There are important technical details. The potential is not used as is, but is normalized using a learned ‘reference state’. Human-derived reference states are a key component of knowledge-based potentials such as DFIRE (Zhang et al., 2005), but the use of a learned reference state is an innovation. This potential is coupled with traditional physics-based energy terms from Rosetta and the combined function is what is actually minimized. The idea of predicting a protein-specific energy potential is also not new (Zhao and Xu, 2012; Zhu et al., 2018), but AlphaFold’s implementation made it highly performant in the structure prediction context. This is important as protein-specific potentials are not widely used. Popular knowledge- and physics-based potentials are universal, in that they aspire to be applicable to all proteins, and in principle should yield a protein’s lowest energy conformation with sufficient sampling. AlphaFold’s protein-specific potentials on the other hand are entirely a consequence of a given protein’s MSA. AlphaFold effectively constructs a potential surface that is very smooth for a given protein family, and whose minimum closely matches that of the family’s average native fold.
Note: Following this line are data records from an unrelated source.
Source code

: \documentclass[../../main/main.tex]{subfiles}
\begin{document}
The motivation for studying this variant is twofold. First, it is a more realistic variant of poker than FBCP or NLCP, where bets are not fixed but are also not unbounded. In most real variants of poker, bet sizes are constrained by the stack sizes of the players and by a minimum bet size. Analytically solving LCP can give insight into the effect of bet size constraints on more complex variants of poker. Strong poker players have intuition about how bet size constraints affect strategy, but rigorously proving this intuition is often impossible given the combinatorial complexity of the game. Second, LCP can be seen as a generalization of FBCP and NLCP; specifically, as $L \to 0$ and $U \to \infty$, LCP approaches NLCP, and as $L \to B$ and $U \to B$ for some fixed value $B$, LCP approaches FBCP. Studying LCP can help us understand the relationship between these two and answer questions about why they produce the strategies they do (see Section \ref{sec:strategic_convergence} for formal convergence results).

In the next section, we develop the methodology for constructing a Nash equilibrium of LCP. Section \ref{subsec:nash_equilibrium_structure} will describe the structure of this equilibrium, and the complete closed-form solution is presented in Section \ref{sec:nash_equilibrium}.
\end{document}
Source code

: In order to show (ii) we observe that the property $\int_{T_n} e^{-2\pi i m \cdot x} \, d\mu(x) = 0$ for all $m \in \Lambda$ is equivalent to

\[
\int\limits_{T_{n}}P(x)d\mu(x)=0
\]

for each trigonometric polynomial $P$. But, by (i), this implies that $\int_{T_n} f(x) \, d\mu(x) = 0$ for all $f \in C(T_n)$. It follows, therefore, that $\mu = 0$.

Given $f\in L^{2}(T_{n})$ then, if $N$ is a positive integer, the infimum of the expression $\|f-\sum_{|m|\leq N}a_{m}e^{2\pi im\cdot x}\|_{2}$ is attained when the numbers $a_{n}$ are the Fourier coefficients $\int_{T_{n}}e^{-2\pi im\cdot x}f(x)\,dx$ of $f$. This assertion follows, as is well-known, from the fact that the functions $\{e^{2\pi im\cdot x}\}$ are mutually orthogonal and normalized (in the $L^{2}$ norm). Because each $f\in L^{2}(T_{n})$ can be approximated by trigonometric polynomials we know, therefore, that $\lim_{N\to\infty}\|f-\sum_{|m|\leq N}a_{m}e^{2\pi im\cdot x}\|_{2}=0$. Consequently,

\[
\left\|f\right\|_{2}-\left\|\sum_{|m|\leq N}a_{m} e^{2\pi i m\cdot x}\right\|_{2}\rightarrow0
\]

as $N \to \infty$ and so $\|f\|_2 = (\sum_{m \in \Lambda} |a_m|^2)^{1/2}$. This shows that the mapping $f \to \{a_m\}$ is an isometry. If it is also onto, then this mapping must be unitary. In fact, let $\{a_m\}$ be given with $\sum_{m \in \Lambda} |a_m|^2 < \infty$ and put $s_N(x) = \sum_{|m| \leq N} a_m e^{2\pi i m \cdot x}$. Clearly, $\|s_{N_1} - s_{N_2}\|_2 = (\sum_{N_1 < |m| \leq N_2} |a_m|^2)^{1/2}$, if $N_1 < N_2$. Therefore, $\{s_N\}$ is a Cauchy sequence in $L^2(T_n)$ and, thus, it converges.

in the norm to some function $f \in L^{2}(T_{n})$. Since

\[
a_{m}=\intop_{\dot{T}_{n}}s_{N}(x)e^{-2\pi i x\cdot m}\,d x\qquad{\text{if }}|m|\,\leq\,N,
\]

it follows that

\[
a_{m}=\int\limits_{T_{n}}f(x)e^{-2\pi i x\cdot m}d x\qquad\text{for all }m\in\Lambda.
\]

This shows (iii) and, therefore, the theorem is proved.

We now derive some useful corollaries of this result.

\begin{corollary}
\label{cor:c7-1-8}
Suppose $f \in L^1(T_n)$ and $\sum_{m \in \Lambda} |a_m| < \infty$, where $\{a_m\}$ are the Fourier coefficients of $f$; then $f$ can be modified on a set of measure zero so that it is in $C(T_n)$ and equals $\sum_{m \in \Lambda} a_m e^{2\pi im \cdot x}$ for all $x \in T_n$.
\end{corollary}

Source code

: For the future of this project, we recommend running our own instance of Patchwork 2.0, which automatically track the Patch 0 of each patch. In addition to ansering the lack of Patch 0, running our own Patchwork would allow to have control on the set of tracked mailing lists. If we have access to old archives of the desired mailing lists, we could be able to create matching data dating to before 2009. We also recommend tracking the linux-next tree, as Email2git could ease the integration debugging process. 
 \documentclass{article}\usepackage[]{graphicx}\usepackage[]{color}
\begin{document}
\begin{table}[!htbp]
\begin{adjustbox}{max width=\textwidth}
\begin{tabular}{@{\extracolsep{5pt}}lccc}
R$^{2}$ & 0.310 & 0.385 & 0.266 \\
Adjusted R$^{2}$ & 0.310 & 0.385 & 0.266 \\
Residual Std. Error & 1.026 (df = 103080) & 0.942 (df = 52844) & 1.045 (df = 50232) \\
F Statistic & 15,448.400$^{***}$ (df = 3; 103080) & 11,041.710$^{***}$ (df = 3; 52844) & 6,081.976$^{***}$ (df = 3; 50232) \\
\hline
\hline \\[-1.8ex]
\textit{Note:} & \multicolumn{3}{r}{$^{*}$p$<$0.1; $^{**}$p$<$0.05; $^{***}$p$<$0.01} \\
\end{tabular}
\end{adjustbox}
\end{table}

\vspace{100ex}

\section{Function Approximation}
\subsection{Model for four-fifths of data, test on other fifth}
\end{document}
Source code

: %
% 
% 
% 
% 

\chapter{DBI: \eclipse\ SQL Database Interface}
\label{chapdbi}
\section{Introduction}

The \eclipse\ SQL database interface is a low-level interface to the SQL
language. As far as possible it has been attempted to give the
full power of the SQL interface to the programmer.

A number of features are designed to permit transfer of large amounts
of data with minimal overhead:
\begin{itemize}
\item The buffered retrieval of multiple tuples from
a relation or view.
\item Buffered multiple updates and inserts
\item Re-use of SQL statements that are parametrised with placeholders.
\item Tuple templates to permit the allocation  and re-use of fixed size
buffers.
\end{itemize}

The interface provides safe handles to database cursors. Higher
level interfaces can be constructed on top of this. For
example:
Beyond the above conceptual innovations, AlphaFold uses more sophisticated neural networks than what has been applied in protein structure prediction. First, they are hundreds of layers deep, resulting in a much higher number of parameters than existing approaches (Liu et al., 2018; Wang et al., 2017). Second, through the use of so-called dilated convolutions, which use non-contiguous receptive fields that span a larger spatial extent than traditional convolutions, AlphaFold’s neural networks can model long-range interactions covering the entirety of the protein sequence. Third, AlphaFold uses sophisticated computational tricks to reduce the memory and compute requirements for processing long protein sequences, enabling the resulting networks to be trained for longer. While these ideas are not new in the deep learning field, they had not yet been applied to protein structure prediction. Combined with DeepMind’s expertise in searching a large hyperparameter space of neural network configurations, they likely contributed substantially to AlphaFold’s strong performance.
4 Future prospects
Much of the recent progress in protein structure prediction, including AlphaFold, has come from the incorporation of co-evolutionary data, which are by construction defined on the protein family level. For predicting the gross topology of a protein family, co-evolution-dependent approaches will likely show continued progress for the foreseeable future. However, such approaches are limited when it comes to predicting structures for individual protein sequences, such as a mutated or de novo designed protein, as they are dependent on large MSAs to identify co-variation in residues. Lacking a large constellation of homologous sequences, co-evolution-dependent methods perform poorly, and this was observed at CASP13 for some of the targets on which AlphaFold was tested (e.g. T0998). Physics-based approaches, such as Rosetta and I-Tasser, are currently the primary paradigm for tackling this broader class of problems. The advent of deep learning suggests a broader rethinking of how the protein structure problem could be tackled, however, with a broad range of possible new approaches, including end-to-end differentiable models (AlQuraishi, 2019; Ingraham et al., 2018), semi-supervised approaches (Alley et al., 2019; Bepler and Berger, 2018; Yang et al., 2018) and generative approaches (Anand et al., 2018). While not yet broadly competitive with the best co-evolution-dependent methods, such approaches can eschew co-evolutionary data to directly learn a mapping function from sequence to structure. As these approaches continue to mature, and as physico-chemical priors get more directly integrated into the deep learning machinery, we expect that they will provide a complementary path forward for tackling protein structure prediction.
Acknowledgements
We thank David Baker, Alex Bridgland, Jianlin Cheng, Richard Evans, Tim Green, John Jumper, Daisuke Kihara, John Moult, Sergey Ovchinnikov, Andrew Senior, Jinbo Xu and Augustin Zidekfor for lively discussions during CASP13 that formed the basis for much of the content of this letter. We also thank the anonymous reviewers for their constructive feedback which significantly improved the quality of our analysis.
Funding
This work was supported by NIGMS grant P50GM107618 and NCI grant U54-CA225088.
Conflict of Interest: none declared.
References
- Alley E. et al. (2019) Unified rational protein engineering with sequence-only deep representation learning. bioRxiv, 589333. [DOI] [PMC free article] [PubMed]
- AlQuraishi M. (2019) End-to-end differentiable learning of protein structure. Cell Systems, 8, 292.e3–301.e3. [DOI] [PMC free article] [PubMed] [Google Scholar]
- Anand N. et al. (2018) Generative modeling for protein structures In: Bengio S.et al. (eds) Advances in Neural Information Processing Systems 31. Curran Associates, Inc, Montreal, pp. 7505–7516. [Google Scholar]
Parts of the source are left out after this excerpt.